*** EXERCISE DATA ***

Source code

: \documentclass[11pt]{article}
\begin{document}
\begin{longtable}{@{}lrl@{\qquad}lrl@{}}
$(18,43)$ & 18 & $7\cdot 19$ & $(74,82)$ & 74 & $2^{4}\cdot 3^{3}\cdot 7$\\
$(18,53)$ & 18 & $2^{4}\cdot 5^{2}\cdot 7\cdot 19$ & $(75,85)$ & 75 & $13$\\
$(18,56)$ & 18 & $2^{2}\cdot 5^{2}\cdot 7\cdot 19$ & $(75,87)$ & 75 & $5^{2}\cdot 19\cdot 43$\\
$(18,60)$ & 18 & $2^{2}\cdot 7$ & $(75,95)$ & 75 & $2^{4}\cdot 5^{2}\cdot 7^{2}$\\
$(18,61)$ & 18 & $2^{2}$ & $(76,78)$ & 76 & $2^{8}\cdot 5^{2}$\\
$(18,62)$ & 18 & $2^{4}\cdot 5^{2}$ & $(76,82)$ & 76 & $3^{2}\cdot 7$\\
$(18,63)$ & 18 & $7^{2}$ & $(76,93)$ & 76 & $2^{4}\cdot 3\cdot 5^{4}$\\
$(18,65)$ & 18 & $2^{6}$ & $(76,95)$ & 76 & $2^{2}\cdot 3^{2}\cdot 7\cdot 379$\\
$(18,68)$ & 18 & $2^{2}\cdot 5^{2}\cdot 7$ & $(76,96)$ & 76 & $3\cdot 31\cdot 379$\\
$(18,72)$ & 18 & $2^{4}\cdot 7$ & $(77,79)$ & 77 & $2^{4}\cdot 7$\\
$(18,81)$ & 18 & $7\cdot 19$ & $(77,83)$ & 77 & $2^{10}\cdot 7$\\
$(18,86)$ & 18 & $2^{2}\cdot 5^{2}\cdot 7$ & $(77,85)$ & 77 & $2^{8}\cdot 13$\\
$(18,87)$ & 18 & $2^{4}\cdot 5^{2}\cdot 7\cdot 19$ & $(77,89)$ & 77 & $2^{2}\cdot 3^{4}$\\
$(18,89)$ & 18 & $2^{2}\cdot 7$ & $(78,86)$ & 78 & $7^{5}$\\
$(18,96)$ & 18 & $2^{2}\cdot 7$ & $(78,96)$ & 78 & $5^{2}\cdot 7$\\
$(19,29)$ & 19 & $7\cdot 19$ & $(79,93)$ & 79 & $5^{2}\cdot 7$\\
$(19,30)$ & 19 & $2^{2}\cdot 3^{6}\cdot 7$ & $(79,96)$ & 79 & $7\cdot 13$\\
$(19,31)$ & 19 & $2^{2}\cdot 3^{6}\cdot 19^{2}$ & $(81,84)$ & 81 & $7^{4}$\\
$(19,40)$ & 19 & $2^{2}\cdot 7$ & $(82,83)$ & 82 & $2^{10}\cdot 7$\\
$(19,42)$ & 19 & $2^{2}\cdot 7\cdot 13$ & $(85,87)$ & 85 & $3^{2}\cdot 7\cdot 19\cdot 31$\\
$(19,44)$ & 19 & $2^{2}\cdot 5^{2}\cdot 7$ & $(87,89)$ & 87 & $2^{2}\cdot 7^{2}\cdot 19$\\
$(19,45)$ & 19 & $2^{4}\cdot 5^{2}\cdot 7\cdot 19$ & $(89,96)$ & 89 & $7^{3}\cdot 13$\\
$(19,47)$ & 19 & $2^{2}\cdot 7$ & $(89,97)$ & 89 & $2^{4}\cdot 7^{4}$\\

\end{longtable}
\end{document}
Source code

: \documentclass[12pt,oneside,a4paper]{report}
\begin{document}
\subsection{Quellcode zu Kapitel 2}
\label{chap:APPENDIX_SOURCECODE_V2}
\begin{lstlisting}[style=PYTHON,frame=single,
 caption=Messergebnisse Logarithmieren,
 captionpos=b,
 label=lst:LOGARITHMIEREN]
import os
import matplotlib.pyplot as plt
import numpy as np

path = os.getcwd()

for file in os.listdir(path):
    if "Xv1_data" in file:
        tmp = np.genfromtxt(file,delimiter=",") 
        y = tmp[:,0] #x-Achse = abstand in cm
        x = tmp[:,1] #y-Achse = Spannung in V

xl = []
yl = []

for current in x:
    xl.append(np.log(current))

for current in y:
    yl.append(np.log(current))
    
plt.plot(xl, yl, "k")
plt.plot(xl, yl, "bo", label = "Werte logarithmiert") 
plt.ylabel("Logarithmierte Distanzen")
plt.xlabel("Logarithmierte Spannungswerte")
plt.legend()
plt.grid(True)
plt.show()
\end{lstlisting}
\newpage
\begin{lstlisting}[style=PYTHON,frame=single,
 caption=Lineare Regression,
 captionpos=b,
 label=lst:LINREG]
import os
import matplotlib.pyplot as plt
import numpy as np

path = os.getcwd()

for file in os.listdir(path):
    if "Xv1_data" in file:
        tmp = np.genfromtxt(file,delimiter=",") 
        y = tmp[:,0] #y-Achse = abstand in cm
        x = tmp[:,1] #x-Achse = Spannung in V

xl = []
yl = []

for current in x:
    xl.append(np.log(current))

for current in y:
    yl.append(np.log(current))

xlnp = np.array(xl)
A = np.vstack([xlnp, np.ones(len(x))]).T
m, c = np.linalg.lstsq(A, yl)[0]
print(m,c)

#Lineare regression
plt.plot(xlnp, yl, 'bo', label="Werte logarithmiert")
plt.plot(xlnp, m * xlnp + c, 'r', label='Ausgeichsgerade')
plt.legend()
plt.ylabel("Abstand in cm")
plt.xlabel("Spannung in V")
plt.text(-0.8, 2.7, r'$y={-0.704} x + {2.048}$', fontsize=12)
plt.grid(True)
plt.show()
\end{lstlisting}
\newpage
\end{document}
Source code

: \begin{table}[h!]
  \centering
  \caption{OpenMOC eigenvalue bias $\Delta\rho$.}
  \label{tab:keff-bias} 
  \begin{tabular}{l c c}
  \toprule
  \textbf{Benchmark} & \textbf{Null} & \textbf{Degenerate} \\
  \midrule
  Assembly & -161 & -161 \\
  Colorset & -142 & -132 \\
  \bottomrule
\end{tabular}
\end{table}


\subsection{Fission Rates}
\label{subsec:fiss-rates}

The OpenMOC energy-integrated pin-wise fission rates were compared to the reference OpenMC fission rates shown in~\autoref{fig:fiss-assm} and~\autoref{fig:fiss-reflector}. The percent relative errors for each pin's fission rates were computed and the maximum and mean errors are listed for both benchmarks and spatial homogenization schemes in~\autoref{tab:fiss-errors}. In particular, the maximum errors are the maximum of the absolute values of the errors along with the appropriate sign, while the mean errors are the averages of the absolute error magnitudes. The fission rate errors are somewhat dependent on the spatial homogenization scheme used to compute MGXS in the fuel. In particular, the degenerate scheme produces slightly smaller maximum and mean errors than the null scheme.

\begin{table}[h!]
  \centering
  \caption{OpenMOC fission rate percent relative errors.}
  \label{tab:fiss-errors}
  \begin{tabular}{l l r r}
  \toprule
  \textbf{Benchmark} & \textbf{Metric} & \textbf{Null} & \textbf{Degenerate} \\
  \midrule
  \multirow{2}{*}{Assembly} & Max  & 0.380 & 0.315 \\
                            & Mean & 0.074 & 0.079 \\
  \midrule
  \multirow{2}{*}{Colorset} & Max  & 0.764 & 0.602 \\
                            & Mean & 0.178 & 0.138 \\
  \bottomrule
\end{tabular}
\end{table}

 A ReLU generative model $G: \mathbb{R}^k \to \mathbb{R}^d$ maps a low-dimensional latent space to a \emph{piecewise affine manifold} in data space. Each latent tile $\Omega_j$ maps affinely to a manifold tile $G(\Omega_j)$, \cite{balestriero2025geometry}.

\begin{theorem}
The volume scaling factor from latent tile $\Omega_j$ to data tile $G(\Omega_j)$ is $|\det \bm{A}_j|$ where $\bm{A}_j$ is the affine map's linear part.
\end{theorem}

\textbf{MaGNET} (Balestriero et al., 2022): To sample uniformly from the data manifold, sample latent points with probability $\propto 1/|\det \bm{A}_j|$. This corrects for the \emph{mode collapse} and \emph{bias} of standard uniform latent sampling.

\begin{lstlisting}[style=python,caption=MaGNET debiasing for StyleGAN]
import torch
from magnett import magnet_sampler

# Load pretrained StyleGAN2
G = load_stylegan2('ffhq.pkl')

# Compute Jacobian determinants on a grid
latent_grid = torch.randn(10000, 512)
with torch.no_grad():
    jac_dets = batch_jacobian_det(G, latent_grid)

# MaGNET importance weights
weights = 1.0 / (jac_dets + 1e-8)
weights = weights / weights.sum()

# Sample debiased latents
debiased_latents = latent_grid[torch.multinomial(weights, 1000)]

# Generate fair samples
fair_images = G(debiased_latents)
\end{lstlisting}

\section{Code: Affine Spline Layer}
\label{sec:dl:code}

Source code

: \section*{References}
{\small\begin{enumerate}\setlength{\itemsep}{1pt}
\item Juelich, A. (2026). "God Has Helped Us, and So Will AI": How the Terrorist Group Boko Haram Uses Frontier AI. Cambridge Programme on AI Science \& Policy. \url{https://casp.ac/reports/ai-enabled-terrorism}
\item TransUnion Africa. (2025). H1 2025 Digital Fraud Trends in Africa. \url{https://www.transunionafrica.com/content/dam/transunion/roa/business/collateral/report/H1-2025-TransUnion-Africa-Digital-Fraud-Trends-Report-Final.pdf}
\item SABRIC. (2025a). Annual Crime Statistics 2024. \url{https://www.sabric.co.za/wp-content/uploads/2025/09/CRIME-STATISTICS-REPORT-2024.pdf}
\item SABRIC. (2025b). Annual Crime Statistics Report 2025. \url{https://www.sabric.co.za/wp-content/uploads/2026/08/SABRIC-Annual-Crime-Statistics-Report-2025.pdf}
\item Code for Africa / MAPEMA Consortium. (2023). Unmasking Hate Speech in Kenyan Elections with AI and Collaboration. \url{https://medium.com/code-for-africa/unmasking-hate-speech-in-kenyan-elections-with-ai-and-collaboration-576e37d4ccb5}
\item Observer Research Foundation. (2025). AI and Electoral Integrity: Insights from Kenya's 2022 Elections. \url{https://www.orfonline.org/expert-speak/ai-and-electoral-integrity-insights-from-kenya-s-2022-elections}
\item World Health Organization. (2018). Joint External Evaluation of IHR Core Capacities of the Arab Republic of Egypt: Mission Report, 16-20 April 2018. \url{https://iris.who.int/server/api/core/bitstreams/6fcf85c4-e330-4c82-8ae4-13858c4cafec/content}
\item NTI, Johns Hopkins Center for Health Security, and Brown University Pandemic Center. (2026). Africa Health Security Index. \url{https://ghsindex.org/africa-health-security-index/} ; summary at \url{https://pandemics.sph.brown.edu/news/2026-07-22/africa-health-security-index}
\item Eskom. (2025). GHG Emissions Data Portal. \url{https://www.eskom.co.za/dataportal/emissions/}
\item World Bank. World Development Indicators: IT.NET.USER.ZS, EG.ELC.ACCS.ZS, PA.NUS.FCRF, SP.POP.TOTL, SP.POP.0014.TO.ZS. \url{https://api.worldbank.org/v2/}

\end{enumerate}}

*** End of EXERCISE DATA ***

**AIM OF THE EXERCISE**.
What you return should be the lines from the beginning of the records through the one that contains "19$ & $(77,83)$", repeated exactly and with no additions.

**THE COMPLETED TASK**.
Source code

: \documentclass[11pt]{article}
\begin{document}
\begin{longtable}{@{}lrl@{\qquad}lrl@{}}
$(18,43)$ & 18 & $7\cdot 19$ & $(74,82)$ & 74 & $2^{4}\cdot 3^{3}\cdot 7$\\
$(18,53)$ & 18 & $2^{4}\cdot 5^{2}\cdot 7\cdot 19$ & $(75,85)$ & 75 & $13$\\
$(18,56)$ & 18 & $2^{2}\cdot 5^{2}\cdot 7\cdot 19$ & $(75,87)$ & 75 & $5^{2}\cdot 19\cdot 43$\\
$(18,60)$ & 18 & $2^{2}\cdot 7$ & $(75,95)$ & 75 & $2^{4}\cdot 5^{2}\cdot 7^{2}$\\
$(18,61)$ & 18 & $2^{2}$ & $(76,78)$ & 76 & $2^{8}\cdot 5^{2}$\\
$(18,62)$ & 18 & $2^{4}\cdot 5^{2}$ & $(76,82)$ & 76 & $3^{2}\cdot 7$\\
$(18,63)$ & 18 & $7^{2}$ & $(76,93)$ & 76 & $2^{4}\cdot 3\cdot 5^{4}$\\
$(18,65)$ & 18 & $2^{6}$ & $(76,95)$ & 76 & $2^{2}\cdot 3^{2}\cdot 7\cdot 379$\\
$(18,68)$ & 18 & $2^{2}\cdot 5^{2}\cdot 7$ & $(76,96)$ & 76 & $3\cdot 31\cdot 379$\\
$(18,72)$ & 18 & $2^{4}\cdot 7$ & $(77,79)$ & 77 & $2^{4}\cdot 7$\\
$(18,81)$ & 18 & $7\cdot 19$ & $(77,83)$ & 77 & $2^{10}\cdot 7$\\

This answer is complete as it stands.